• [DATA FOR ANALYSIS]:

============

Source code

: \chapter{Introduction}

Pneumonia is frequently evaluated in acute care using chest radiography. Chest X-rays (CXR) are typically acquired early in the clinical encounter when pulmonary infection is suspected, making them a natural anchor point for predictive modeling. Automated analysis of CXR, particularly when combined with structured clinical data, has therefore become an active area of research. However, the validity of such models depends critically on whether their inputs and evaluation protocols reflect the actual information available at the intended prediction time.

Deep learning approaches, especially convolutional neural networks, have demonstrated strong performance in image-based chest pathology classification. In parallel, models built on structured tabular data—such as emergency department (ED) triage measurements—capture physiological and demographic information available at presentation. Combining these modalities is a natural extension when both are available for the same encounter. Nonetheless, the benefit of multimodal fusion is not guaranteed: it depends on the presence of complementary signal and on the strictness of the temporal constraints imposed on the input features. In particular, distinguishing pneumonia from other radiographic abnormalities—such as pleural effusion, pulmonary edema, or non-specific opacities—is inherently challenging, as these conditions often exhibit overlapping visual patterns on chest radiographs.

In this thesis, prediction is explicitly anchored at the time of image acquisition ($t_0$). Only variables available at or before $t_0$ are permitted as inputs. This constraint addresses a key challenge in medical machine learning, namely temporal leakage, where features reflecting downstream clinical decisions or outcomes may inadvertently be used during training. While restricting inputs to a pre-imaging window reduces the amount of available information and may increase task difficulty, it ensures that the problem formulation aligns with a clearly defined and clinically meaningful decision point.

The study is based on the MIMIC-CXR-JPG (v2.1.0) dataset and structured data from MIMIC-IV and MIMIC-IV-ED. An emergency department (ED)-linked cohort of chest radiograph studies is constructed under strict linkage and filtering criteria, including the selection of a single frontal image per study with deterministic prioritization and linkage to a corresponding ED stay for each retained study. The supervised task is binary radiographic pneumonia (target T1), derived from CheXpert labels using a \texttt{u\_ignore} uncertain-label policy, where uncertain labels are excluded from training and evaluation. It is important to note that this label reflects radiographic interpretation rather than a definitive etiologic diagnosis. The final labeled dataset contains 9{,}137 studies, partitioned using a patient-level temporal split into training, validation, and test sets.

============

• [WHAT YOU SHOULD DO]: Take the listing from its first line to the line containing "Pneumonia is frequently". Reproduce those lines exactly and nothing else.

• [SOLUTION TO THIS TASK]:
Source code

: \chapter{Introduction}

Pneumonia is frequently evaluated in acute care using chest radiography. Chest X-rays (CXR) are typically acquired early in the clinical encounter when pulmonary infection is suspected, making them a natural anchor point for predictive modeling. Automated analysis of CXR, particularly when combined with structured clinical data, has therefore become an active area of research. However, the validity of such models depends critically on whether their inputs and evaluation protocols reflect the actual information available at the intended prediction time.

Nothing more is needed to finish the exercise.